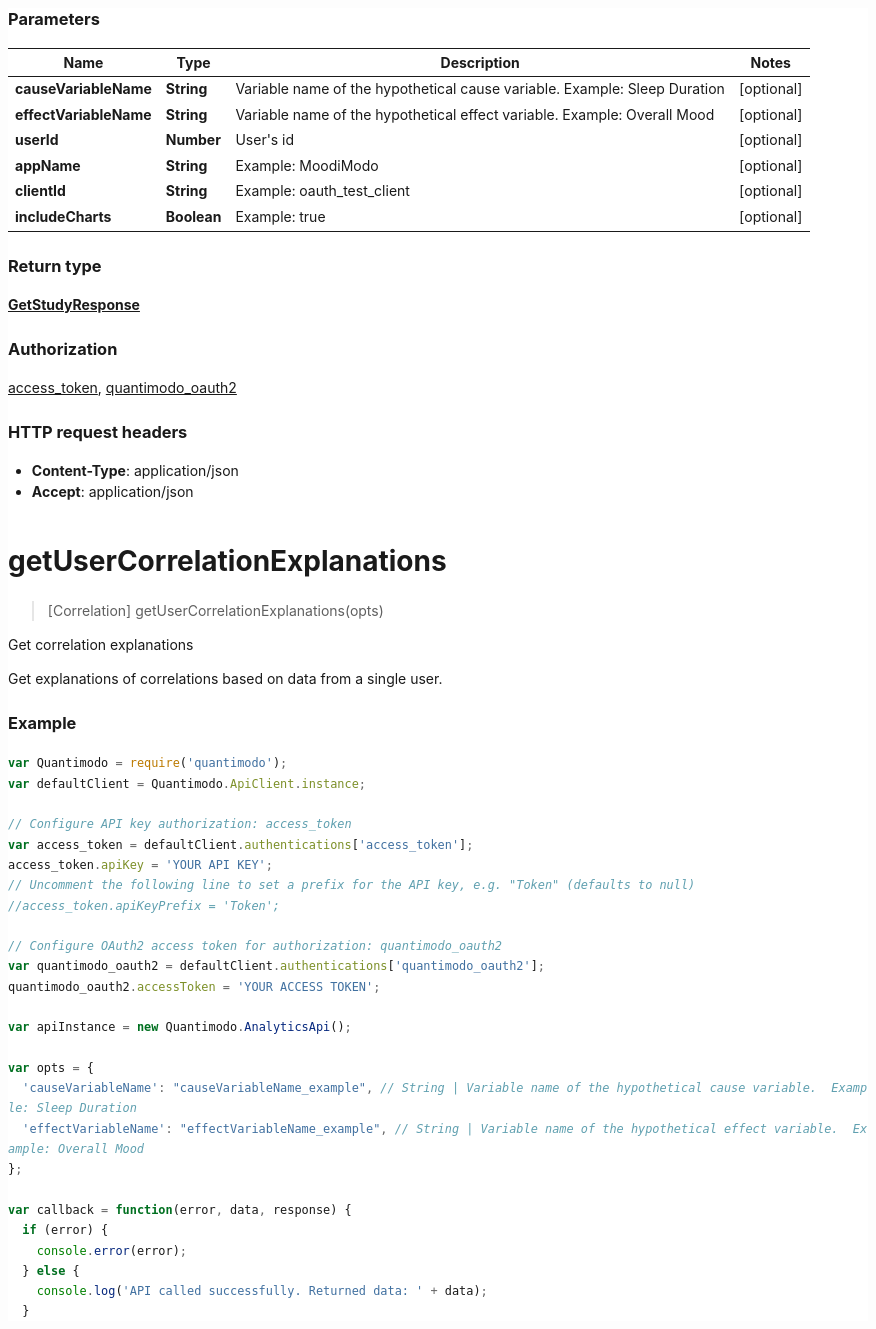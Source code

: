 ### Parameters

Name | Type | Description  | Notes
------------- | ------------- | ------------- | -------------
 **causeVariableName** | **String**| Variable name of the hypothetical cause variable.  Example: Sleep Duration | [optional] 
 **effectVariableName** | **String**| Variable name of the hypothetical effect variable.  Example: Overall Mood | [optional] 
 **userId** | **Number**| User&#39;s id | [optional] 
 **appName** | **String**| Example: MoodiModo | [optional] 
 **clientId** | **String**| Example: oauth_test_client | [optional] 
 **includeCharts** | **Boolean**| Example: true | [optional] 

### Return type

[**GetStudyResponse**](GetStudyResponse.md)

### Authorization

[access_token](../README.md#access_token), [quantimodo_oauth2](../README.md#quantimodo_oauth2)

### HTTP request headers

 - **Content-Type**: application/json
 - **Accept**: application/json

<a name="getUserCorrelationExplanations"></a>
# **getUserCorrelationExplanations**
> [Correlation] getUserCorrelationExplanations(opts)

Get correlation explanations

Get explanations of  correlations based on data from a single user.

### Example
```javascript
var Quantimodo = require('quantimodo');
var defaultClient = Quantimodo.ApiClient.instance;

// Configure API key authorization: access_token
var access_token = defaultClient.authentications['access_token'];
access_token.apiKey = 'YOUR API KEY';
// Uncomment the following line to set a prefix for the API key, e.g. "Token" (defaults to null)
//access_token.apiKeyPrefix = 'Token';

// Configure OAuth2 access token for authorization: quantimodo_oauth2
var quantimodo_oauth2 = defaultClient.authentications['quantimodo_oauth2'];
quantimodo_oauth2.accessToken = 'YOUR ACCESS TOKEN';

var apiInstance = new Quantimodo.AnalyticsApi();

var opts = { 
  'causeVariableName': "causeVariableName_example", // String | Variable name of the hypothetical cause variable.  Example: Sleep Duration
  'effectVariableName': "effectVariableName_example", // String | Variable name of the hypothetical effect variable.  Example: Overall Mood
};

var callback = function(error, data, response) {
  if (error) {
    console.error(error);
  } else {
    console.log('API called successfully. Returned data: ' + data);
  }
```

+===+

Instructions to follow: Above are the records; repeat exactly the lines from the one holding "- **Content-Type**: application/json" down to the one holding "Get correlation explanations", end lines included.

Result of the exercise:
 - **Content-Type**: application/json
 - **Accept**: application/json

<a name="getUserCorrelationExplanations"></a>
# **getUserCorrelationExplanations**
> [Correlation] getUserCorrelationExplanations(opts)

Get correlation explanations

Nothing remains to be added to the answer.